Buck stood up. “I’m finally going to go for that swim,” he said. “Anyone else want to go?”

“I’ll meet you in a little while,” Angie said.

“I’ll go!” Ellery said.

“You have to eat lunch first, El,” Angie said.

“And then you must wait an hour for your food to digest,” Belinda said.

“No,” Angie said. “That’s an old wives’ tale.”

“Is it?” Belinda said. She was certain Mrs. Greene would disagree.

At that instant, Buck’s phone rang. “Hello?” he said. “Hello, hello, hello?” He jabbed his finger at the display. “Gosh darn it! I’m going down to the end of the driveway. When I get back, we can go for a swim.”

“Deal,” Angie said.

Buck disappeared. Belinda pulled mussels and clams from the bag. “These go in the fridge?”

“Yes,” Angie said. “It’s fish.

“Right,” Belinda said. She didn’t like her daughter talking to her as if she were the class dunce, but at least Angie was talking to her. She set the mussels, clams, and scallops in the fridge. She would quit while she was ahead.

“I’m going upstairs for a while,” she said. “To Clara’s room.”

“But that room is haunted,” Ellery said.

“It’s okay,” Belinda said. “I’m not afraid of ghosts.”


Upstairs, Belinda heard a groan coming from Hayes’s bedroom. For a second she thought she had caught him in a private moment-Oh no, awful!-but then Belinda realized he was groaning in pain. She tapped on the door. “Hayes?”

Another groan, but one that contained a “come in.”

Belinda cracked open the door. The sight of Hayes’s face-beaten to a bloody pulp, half of it swathed in bandages, half of it discolored and misshapen-startled her even more than being faced with the apparition of Clara Beck.

“Hayes!” she said. “What happened?”

“Beat up,” he said. “Can you please… reach my… pills?”

“Of course,” Belinda said. She had played a nurse once in a terrible film called Dire Emergency that had nearly won her a Razzie and ended her career. Belinda picked up the bottle of pills-Percocet-and shook out a few in her hand.

“How many?” she said.

“Three,” Hayes said.

Belinda checked the prescription bottle: 1 to 2 pills every six hours. And Hayes wanted three. Belinda sighed. When Hayes was little, she had tried to mother him, but he had been obstinate. He had spent an entire year alternately throwing tantrums, complete with flailing limbs, and ignoring every word Belinda said, nose turned defiantly in the air. Belinda had cried about it to Deacon. She had wanted the three of them-and then, after they adopted Angie, the four of them-to be a family. But Hayes would have none of it. How many nights had he cried for his mother? Deacon had told Belinda not to worry, to just concentrate on being his friend, but Belinda didn’t know how to make friends with a little boy, and so she had resorted to giving in and bribery.

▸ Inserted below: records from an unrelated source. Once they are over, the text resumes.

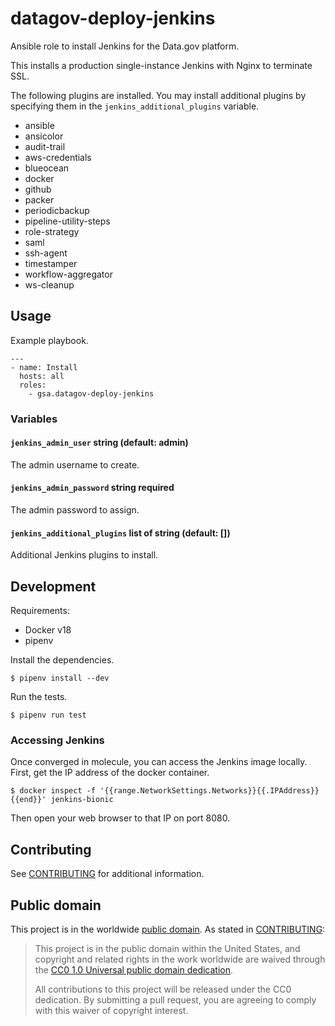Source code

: # datagov-deploy-jenkins

Ansible role to install Jenkins for the Data.gov platform.

This installs a production single-instance Jenkins with Nginx to terminate SSL.

The following plugins are installed. You may install additional plugins by
specifying them in the `jenkins_additional_plugins` variable.

- ansible
- ansicolor
- audit-trail
- aws-credentials
- blueocean
- docker
- github
- packer
- periodicbackup
- pipeline-utility-steps
- role-strategy
- saml
- ssh-agent
- timestamper
- workflow-aggregator
- ws-cleanup


## Usage

Example playbook.

```
---
- name: Install
  hosts: all
  roles:
    - gsa.datagov-deploy-jenkins
```


### Variables

#### `jenkins_admin_user` string (default: admin)

The admin username to create.


#### `jenkins_admin_password` string required

The admin password to assign.


#### `jenkins_additional_plugins` list of string (default: [])

Additional Jenkins plugins to install.


## Development

Requirements:

- Docker v18
- pipenv

Install the dependencies.

    $ pipenv install --dev

Run the tests.

    $ pipenv run test


### Accessing Jenkins

Once converged in molecule, you can access the Jenkins image locally. First, get
the IP address of the docker container.

    $ docker inspect -f '{{range.NetworkSettings.Networks}}{{.IPAddress}}{{end}}' jenkins-bionic

Then open your web browser to that IP on port 8080.


## Contributing

See [CONTRIBUTING](CONTRIBUTING.md) for additional information.

## Public domain

This project is in the worldwide [public domain](LICENSE.md). As stated in [CONTRIBUTING](CONTRIBUTING.md):

> This project is in the public domain within the United States, and copyright and related rights in the work worldwide are waived through the [CC0 1.0 Universal public domain dedication](https://creativecommons.org/publicdomain/zero/1.0/).
>
> All contributions to this project will be released under the CC0 dedication. By submitting a pull request, you are agreeing to comply with this waiver of copyright interest.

Hayes had once thrown a keg party in her and Deacon’s apartment in the Waldorf Towers, when Belinda was filming Macbeth and Deacon, Angie, and Scarlett had come to Scotland to visit. Hayes had allowed the girls at the party full access to Belinda’s closet, which was how he’d gotten caught. Belinda came home to find her Valentino and YSL gowns in silk puddles on the floor, beer spilled all over her dressing table, and vomit in her Birkin bag.

Then there was the time Hayes had come to L.A. during his spring break from Vanderbilt and gotten into an accident in the parking lot of Paradise Cove while driving Deacon’s Porsche.